This is the archive for February 2012
Reading level: Ages 12 and up
Paperback: 576 pages
Publisher: Alfred A. Knopf
ISBN-10: 0375842209
ISBN-13: 978-0375842207
By Yari Nieves-Rivera,
Courier Book Editor
Imagine being separated from the only life you’ve known. Your brother, who was to accompany you, dies on the trip to your new lives, and leaves you alone to deal with the consequences. Imagine your mother leaving you because she’s afraid for your well being, with a couple you’ve never even heard of. Now, imagine that this was all happening in Nazi Germany.
The Book Thief by Marcus Zusak follows young Liesel, a girl who’s parents were communists; something you didn’t want to reveal in the days of Nazi Germany. At the age of ten, she’s taken to Molching, Germany, to stay with a foster family for the remainder of the war. There she meets unlikely friends. A boy who’s the perfect example of the Aryan race and wants to be like Jessie Owens, an African-American man who won the Olympics in running. She also makes an unlikely friend through her father’s need to help people, a boxer who would certainly be dead if found.

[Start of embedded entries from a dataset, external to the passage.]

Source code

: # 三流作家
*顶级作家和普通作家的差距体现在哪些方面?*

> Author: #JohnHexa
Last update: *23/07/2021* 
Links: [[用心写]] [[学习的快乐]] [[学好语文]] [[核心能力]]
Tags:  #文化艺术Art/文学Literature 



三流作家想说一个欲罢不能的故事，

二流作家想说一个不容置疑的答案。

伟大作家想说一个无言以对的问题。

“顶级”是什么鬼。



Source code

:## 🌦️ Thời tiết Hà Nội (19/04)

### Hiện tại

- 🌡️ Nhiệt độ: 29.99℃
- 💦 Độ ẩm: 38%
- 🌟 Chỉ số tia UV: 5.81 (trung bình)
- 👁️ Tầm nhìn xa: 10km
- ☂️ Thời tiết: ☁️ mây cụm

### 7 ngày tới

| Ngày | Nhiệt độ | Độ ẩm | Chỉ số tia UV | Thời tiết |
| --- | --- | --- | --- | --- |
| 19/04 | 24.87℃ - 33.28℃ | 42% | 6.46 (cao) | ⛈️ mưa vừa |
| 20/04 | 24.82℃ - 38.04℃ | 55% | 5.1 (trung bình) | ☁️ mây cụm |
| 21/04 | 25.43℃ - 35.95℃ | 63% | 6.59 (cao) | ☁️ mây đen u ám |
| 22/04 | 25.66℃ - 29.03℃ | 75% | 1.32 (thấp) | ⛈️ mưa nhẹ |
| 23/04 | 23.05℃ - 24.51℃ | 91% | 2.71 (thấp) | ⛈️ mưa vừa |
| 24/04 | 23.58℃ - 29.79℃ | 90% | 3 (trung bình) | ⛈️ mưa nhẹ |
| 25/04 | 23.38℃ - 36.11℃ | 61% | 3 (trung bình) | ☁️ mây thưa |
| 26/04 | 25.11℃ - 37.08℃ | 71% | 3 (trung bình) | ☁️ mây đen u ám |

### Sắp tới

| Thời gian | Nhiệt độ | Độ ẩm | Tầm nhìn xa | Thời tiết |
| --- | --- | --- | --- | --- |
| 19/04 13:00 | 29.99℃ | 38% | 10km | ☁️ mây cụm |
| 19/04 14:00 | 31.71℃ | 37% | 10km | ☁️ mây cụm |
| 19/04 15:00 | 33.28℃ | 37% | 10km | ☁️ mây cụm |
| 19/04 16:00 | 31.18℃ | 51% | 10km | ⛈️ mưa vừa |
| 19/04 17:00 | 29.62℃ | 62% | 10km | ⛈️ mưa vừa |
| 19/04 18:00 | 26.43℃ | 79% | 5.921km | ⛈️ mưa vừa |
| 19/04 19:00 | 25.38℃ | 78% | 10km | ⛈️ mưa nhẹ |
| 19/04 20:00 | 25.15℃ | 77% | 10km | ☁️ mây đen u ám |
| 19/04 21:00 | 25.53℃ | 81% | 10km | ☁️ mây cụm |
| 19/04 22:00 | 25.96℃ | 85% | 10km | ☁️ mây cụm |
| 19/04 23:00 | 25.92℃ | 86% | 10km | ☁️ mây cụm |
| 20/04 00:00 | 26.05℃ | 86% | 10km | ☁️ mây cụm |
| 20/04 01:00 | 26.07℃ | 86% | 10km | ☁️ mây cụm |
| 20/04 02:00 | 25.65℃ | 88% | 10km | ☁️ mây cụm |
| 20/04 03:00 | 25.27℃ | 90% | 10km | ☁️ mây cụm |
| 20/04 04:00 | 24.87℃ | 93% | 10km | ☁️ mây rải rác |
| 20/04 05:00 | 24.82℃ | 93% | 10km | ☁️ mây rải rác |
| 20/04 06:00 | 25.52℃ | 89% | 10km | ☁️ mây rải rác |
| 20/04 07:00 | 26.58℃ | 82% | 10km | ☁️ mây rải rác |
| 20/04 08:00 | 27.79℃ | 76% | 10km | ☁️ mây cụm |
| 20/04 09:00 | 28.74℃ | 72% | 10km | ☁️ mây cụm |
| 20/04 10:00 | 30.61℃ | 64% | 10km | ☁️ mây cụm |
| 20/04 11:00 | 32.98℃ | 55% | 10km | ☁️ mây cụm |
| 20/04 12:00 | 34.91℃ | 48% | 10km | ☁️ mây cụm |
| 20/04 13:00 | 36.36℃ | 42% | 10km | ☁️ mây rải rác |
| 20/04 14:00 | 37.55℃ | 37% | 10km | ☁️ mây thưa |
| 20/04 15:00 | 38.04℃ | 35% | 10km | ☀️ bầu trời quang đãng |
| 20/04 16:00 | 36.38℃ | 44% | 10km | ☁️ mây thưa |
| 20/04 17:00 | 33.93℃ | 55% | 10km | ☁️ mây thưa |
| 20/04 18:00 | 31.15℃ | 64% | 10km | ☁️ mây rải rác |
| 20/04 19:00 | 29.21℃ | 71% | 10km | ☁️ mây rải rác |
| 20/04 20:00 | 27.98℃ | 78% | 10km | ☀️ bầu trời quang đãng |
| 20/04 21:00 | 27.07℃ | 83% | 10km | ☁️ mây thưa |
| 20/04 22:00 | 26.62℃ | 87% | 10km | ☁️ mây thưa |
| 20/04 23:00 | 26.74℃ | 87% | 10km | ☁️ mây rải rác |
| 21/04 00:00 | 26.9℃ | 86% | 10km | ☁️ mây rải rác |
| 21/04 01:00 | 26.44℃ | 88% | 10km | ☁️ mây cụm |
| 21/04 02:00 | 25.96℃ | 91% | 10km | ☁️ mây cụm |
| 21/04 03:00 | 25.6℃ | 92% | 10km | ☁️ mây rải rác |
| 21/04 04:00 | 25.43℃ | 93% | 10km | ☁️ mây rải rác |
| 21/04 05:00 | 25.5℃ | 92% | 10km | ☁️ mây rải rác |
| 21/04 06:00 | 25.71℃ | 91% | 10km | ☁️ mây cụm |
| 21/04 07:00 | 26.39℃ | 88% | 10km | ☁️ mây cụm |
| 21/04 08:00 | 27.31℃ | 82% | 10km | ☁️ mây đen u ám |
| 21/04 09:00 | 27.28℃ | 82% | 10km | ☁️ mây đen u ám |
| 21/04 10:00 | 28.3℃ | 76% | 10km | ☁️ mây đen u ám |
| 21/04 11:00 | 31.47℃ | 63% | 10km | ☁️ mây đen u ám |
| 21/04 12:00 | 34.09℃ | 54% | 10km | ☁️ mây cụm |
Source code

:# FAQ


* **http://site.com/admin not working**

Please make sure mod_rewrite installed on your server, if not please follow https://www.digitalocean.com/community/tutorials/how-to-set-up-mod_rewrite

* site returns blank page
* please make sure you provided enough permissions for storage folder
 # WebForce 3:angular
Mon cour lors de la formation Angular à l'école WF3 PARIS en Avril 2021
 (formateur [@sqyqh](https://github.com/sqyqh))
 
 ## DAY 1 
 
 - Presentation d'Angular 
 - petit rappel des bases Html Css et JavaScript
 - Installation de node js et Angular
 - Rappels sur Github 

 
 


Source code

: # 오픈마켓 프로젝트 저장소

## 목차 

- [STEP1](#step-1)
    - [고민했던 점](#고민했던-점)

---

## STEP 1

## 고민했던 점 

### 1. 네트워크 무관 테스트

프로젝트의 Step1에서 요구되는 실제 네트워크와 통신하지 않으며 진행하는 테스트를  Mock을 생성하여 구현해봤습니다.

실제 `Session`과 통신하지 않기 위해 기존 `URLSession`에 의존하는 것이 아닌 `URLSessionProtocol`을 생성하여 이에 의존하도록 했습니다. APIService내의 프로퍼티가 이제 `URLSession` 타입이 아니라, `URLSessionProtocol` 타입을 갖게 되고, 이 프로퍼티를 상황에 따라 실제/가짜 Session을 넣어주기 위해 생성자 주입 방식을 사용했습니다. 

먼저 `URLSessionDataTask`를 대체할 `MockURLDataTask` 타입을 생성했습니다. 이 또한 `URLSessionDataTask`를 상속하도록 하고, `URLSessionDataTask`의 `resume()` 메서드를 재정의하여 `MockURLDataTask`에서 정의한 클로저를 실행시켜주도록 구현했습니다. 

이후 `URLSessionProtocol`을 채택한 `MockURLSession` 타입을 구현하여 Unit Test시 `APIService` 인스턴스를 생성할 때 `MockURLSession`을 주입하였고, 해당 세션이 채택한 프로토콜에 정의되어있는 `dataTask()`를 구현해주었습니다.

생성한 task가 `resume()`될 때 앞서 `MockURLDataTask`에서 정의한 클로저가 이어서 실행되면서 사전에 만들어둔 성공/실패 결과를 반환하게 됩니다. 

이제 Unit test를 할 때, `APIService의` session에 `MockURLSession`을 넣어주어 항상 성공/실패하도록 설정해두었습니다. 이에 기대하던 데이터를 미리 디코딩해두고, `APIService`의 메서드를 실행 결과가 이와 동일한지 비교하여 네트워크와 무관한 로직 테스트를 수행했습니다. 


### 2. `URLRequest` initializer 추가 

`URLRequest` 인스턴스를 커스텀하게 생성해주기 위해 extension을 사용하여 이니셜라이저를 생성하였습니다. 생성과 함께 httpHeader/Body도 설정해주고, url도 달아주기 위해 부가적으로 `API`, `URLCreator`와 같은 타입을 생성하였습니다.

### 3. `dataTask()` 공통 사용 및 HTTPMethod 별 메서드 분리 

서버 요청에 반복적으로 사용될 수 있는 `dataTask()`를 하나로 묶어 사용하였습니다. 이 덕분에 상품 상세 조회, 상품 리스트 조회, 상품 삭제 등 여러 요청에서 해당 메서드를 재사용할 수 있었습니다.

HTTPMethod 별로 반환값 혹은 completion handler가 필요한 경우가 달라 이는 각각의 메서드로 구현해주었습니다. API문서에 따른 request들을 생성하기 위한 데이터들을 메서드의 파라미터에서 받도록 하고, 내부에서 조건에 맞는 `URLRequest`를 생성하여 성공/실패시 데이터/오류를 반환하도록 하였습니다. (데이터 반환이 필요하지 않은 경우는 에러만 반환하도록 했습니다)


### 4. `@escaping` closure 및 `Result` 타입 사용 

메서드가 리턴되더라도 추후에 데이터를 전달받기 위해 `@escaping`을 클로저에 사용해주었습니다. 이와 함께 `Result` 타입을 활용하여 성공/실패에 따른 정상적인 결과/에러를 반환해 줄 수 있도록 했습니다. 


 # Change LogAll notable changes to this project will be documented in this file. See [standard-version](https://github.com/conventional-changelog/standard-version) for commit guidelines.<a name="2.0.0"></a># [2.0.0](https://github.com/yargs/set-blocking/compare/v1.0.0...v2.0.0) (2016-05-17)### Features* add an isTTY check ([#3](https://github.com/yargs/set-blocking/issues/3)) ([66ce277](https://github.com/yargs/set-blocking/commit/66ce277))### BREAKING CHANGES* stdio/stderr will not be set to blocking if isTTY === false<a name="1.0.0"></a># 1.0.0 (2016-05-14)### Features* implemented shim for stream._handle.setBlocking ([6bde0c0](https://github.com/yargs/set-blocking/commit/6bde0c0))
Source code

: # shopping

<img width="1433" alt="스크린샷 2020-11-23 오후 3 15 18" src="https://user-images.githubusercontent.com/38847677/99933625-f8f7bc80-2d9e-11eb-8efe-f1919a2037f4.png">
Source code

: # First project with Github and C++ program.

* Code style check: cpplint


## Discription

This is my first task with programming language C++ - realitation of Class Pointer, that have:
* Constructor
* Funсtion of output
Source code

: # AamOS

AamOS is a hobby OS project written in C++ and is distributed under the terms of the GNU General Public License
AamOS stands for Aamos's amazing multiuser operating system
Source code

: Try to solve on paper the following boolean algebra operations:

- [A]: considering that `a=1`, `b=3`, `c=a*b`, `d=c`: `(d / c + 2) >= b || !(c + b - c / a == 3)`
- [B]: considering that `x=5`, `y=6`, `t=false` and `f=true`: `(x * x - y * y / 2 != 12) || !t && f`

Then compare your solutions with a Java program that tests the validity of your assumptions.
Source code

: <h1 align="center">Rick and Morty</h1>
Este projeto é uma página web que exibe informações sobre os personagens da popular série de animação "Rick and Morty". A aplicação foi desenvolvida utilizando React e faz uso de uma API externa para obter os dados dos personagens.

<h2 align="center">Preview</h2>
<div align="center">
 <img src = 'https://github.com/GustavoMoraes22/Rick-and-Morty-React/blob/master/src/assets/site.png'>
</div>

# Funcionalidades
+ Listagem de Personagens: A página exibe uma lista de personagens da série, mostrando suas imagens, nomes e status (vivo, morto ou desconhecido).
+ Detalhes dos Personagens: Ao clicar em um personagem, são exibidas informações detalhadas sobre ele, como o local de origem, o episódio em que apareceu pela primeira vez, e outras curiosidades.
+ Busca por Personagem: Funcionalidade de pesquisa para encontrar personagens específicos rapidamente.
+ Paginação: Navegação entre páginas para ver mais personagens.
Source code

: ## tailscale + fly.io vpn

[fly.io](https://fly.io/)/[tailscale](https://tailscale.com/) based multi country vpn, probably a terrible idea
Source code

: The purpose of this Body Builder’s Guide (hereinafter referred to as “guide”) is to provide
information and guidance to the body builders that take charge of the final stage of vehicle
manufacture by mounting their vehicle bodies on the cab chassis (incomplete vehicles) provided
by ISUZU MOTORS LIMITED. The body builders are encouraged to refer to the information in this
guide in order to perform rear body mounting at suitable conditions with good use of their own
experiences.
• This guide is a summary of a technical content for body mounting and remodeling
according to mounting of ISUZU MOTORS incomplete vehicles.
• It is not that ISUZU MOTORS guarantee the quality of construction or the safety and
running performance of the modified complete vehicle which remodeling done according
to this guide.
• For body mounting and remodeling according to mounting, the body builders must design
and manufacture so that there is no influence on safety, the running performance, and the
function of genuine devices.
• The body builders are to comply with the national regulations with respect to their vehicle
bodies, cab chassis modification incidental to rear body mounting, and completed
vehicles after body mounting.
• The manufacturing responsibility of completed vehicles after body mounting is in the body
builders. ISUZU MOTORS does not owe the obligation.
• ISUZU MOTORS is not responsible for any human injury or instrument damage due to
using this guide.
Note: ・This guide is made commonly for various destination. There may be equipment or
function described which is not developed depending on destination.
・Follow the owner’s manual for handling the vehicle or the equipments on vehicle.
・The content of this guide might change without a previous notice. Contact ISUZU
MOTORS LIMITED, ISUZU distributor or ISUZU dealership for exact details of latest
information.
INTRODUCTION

Forlorn little Liesel finds comfort in one thing: books. Any book. It all began on the day of her brother’s burial. She found a book in the snow as she walked away from his grave, and took it with her so that she would always remember her brother. Unfortunately, Liesel had never learned how to read or write. When her new papa finds the book under her mattress, he decides to teach Liesel how to read and write.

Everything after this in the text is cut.